そう自分い問いかけたファリサは、何となくモヤっとした罪悪感が込みあがってきた。
(あなたのお父さんは、とても素敵な人。お母さんは、とっても幸せだったわ)
セレンヌは嬉しそうに言っていた。
あの人がお母さんを殺したんだ。
そう思っていたのは…きっと…悲しみと悔しさに押しつぶされるのが、怖かったからだ…。
ウィーヌに監禁され、やっと自由になれたけど。
悲しくて、悔しくて…そんな時に、火事の話を聞いてセレンヌは殺されそうになった…あの人に殺されそうになったんだ。
そう思事で自分を奮い立出せたファリサ。
これは…私が飲んでしまおう…。
そして終わらせよう。
それがいい…
そう思ったファリサは、傍にあるカップにお茶を注いだ。
そして砂糖の器をあけて、ドバっと多量に砂糖をお茶の中に注いだ。
カチャッ。
ドアが開いてサーチェラスが戻ってきた。
「おや? 起きていたのですか? 」
サーチェラスはファリサが砂糖の器を持っているのを目にして、ちょっと驚いた目をした。
「お茶が飲みたかったのですか? それなら言ってくれれば、温かいお茶を持って来ますよ」
カップに注がれたお茶の中に、多量の砂糖が入っているのを見たサーチェラスはファリサが何をやろうとしたのかピンときた。

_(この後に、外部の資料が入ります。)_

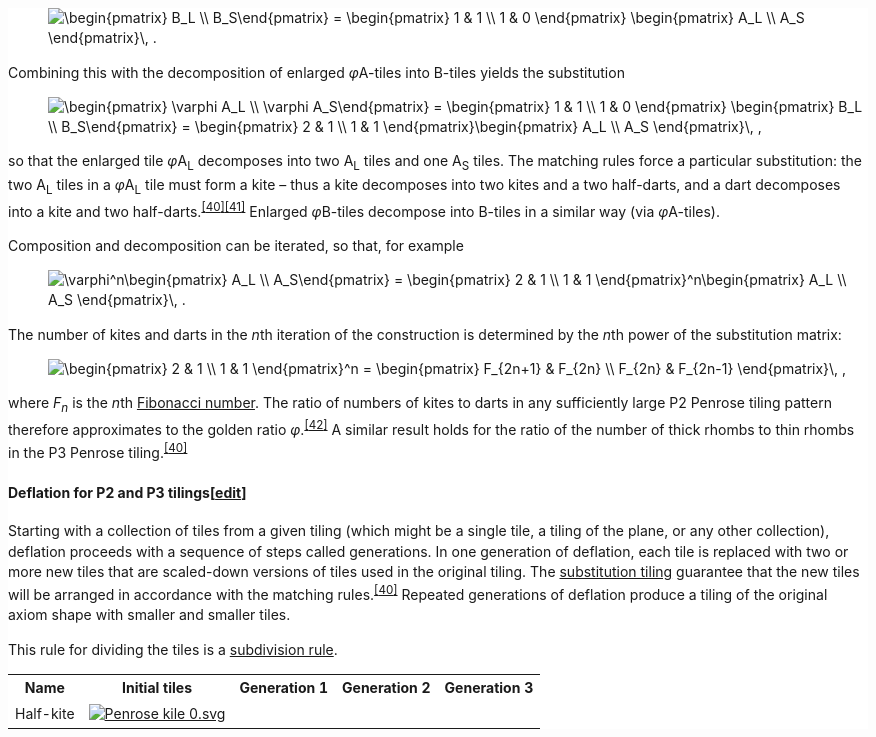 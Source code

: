 <dl><dd> <img class="mwe-math-fallback-image-inline tex" alt="\begin{pmatrix} B_L \\ B_S\end{pmatrix} = \begin{pmatrix} 1 &amp; 1 \\ 1 &amp; 0 \end{pmatrix} \begin{pmatrix} A_L \\ A_S \end{pmatrix}\, ." src="//upload.wikimedia.org/math/1/4/4/1444643f286d2ad9b3f81456d94eda74.png" /></dd></dl>
<p>Combining this with the decomposition of enlarged <i>φ</i>A-tiles into B-tiles yields the substitution
</p>
<dl><dd> <img class="mwe-math-fallback-image-inline tex" alt="\begin{pmatrix} \varphi A_L \\ \varphi A_S\end{pmatrix} = \begin{pmatrix} 1 &amp; 1 \\ 1 &amp; 0 \end{pmatrix} \begin{pmatrix} B_L \\ B_S\end{pmatrix} = \begin{pmatrix} 2 &amp; 1 \\ 1 &amp; 1 \end{pmatrix}\begin{pmatrix} A_L \\ A_S \end{pmatrix}\, ," src="//upload.wikimedia.org/math/d/5/d/d5d88fb0e5f53b69de1d59c02c005240.png" /></dd></dl>
<p>so that the enlarged tile <i>φ</i>A<sub>L</sub> decomposes into two A<sub>L</sub> tiles and one A<sub>S</sub> tiles. The matching rules force a particular substitution: the two A<sub>L</sub> tiles in a <i>φ</i>A<sub>L</sub> tile must form a kite &#8211; thus a kite decomposes into two kites and a two half-darts, and a dart decomposes into a kite and two half-darts.<sup id="cite_ref-AMSb_40-0" class="reference"><a href="#cite_note-AMSb-40"><span>[</span>40<span>]</span></a></sup><sup id="cite_ref-S:183_41-0" class="reference"><a href="#cite_note-S:183-41"><span>[</span>41<span>]</span></a></sup> Enlarged <i>φ</i>B-tiles decompose into B-tiles in a similar way (via <i>φ</i>A-tiles).
</p><p>Composition and decomposition can be iterated, so that, for example
</p>
<dl><dd><img class="mwe-math-fallback-image-inline tex" alt="\varphi^n\begin{pmatrix} A_L \\ A_S\end{pmatrix} = \begin{pmatrix} 2 &amp; 1 \\ 1 &amp; 1 \end{pmatrix}^n\begin{pmatrix} A_L \\ A_S \end{pmatrix}\, ." src="//upload.wikimedia.org/math/9/7/1/97136da560f825867c43c2ef1e0c228b.png" /></dd></dl>
<p>The number of kites and darts in the <i>n</i>th iteration of the construction is determined by the <i>n</i>th power of the substitution matrix:
</p>
<dl><dd><img class="mwe-math-fallback-image-inline tex" alt="\begin{pmatrix} 2 &amp; 1 \\ 1 &amp; 1 \end{pmatrix}^n = \begin{pmatrix} F_{2n+1} &amp; F_{2n} \\ F_{2n} &amp; F_{2n-1} \end{pmatrix}\, ," src="//upload.wikimedia.org/math/7/6/8/7686ad9272bae2b0788a74799b449993.png" /></dd></dl>
<p>where <i>F</i><sub><i>n</i></sub> is the <i>n</i>th <a href="/wiki/Fibonacci_number" title="Fibonacci number">Fibonacci number</a>. The ratio of numbers of kites to darts in any sufficiently large P2 Penrose tiling pattern therefore approximates to the golden ratio <i>φ</i>.<sup id="cite_ref-G:7_42-0" class="reference"><a href="#cite_note-G:7-42"><span>[</span>42<span>]</span></a></sup> A similar result holds for the ratio of the number of thick rhombs to thin rhombs in the P3 Penrose tiling.<sup id="cite_ref-AMSb_40-1" class="reference"><a href="#cite_note-AMSb-40"><span>[</span>40<span>]</span></a></sup>
</p>
<h4><span class="mw-headline" id="Deflation_for_P2_and_P3_tilings">Deflation for P2 and P3 tilings</span><span class="mw-editsection"><span class="mw-editsection-bracket">[</span><a href="/w/index.php?title=Penrose_tiling&amp;action=edit&amp;section=13" title="Edit section: Deflation for P2 and P3 tilings">edit</a><span class="mw-editsection-bracket">]</span></span></h4>
<p>Starting with a collection of tiles from a given tiling (which might be a single tile, a tiling of the plane, or any other collection), deflation proceeds with a sequence of steps called generations. In one generation of deflation, each tile is replaced with two or more new tiles that are scaled-down versions of tiles used in the original tiling. The <a href="/w/index.php?title=Substitution_rules&amp;action=edit&amp;redlink=1" class="new" title="Substitution rules (page does not exist)">substitution tiling</a> guarantee that the new tiles will be arranged in accordance with the matching rules.<sup id="cite_ref-AMSb_40-2" class="reference"><a href="#cite_note-AMSb-40"><span>[</span>40<span>]</span></a></sup> Repeated generations of deflation produce a tiling of the original axiom shape with smaller and smaller tiles. 
</p><p>This rule for dividing the tiles is a <a href="/wiki/Subdivision_rule" title="Subdivision rule" class="mw-redirect">subdivision rule</a>.
</p>
<table class="wikitable">

<tr>
<th> Name
</th>
<th> Initial tiles
</th>
<th> Generation 1
</th>
<th> Generation 2
</th>
<th> Generation 3
</th></tr>
<tr>
<td> Half-kite
</td>
<td> <a href="/wiki/File:Penrose_kile_0.svg" class="image"><img alt="Penrose kile 0.svg" src="//upload.wikimedia.org/wikipedia/commons/thumb/f/fa/Penrose_kile_0.svg/120px-Penrose_kile_0.svg.png" width="120" height="120" srcset="//upload.wikimedia.org/wikipedia/commons/thumb/f/fa/Penrose_kile_0.svg/180px-Penrose_kile_0.svg.png 1.5x, //upload.wikimedia.org/wikipedia/commons/thumb/f/fa/Penrose_kile_0.svg/240px-Penrose_kile_0.svg.png 2x" data-file-width="250" data-file-height="250" /></a>
</td> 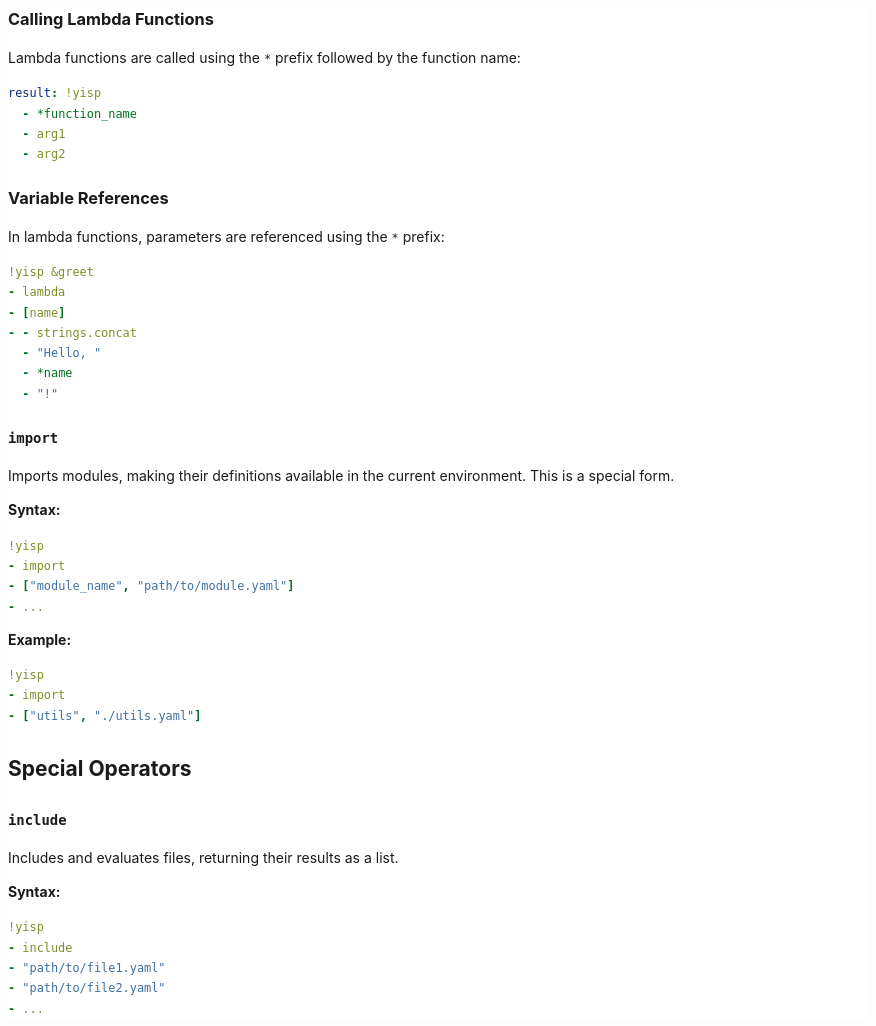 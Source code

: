 ### Calling Lambda Functions

Lambda functions are called using the `*` prefix followed by the function name:

```yaml
result: !yisp
  - *function_name
  - arg1
  - arg2
```

### Variable References

In lambda functions, parameters are referenced using the `*` prefix:

```yaml
!yisp &greet
- lambda
- [name]
- - strings.concat
  - "Hello, "
  - *name
  - "!"
```

### `import`

Imports modules, making their definitions available in the current environment. This is a special form.

**Syntax:**
```yaml
!yisp
- import
- ["module_name", "path/to/module.yaml"]
- ...
```

**Example:**
```yaml
!yisp
- import
- ["utils", "./utils.yaml"]
```

## Special Operators

### `include`

Includes and evaluates files, returning their results as a list.

**Syntax:**
```yaml
!yisp
- include
- "path/to/file1.yaml"
- "path/to/file2.yaml"
- ...
```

「こんなにお砂糖を入れたのですか? これでは甘すぎますよ」
「これは…」
ギュッと口元を引き締め、ファリサはサーチェラスを見た。
「私…」
ギュッと拳を握りしめたファリサ。
そんなファリサの手を、サーチェラスはそっと握った。
「もういいですよ。知っていましたから、このお砂糖の中の事」
え? どうして?
驚いた目をしたファリサに、サーチェラスはそっと微笑んだ。
「貴女がこのお砂糖に何かを入れに来た時、私は寝室にいたのです。外出しておりましたが、予定が早く終わりましてね。ちょっと疲れたので、休んでいたのです。誰かが入ってきたようだったので、様子を見ていました」
「…知っていたのですか? 私が…殺そうとしていた事…」
「はい。そうされても、仕方がないと思っていますので。何も責める気はありません。ただ…貴女を犯罪者にする事はできません。貴女が望むなら、私は喜んで死を選びます。でも、どうしてもやり遂げたいことがあるのです。それを成し遂げるまで、もう少し生きる事を許してもらえませんか? 」
なにを言っているの?
殺されてもいいなんて…。
私が勘違いしていただけなのに…。
本当は分かっていた…でも…誰かを憎まないと生きて行けなかった…。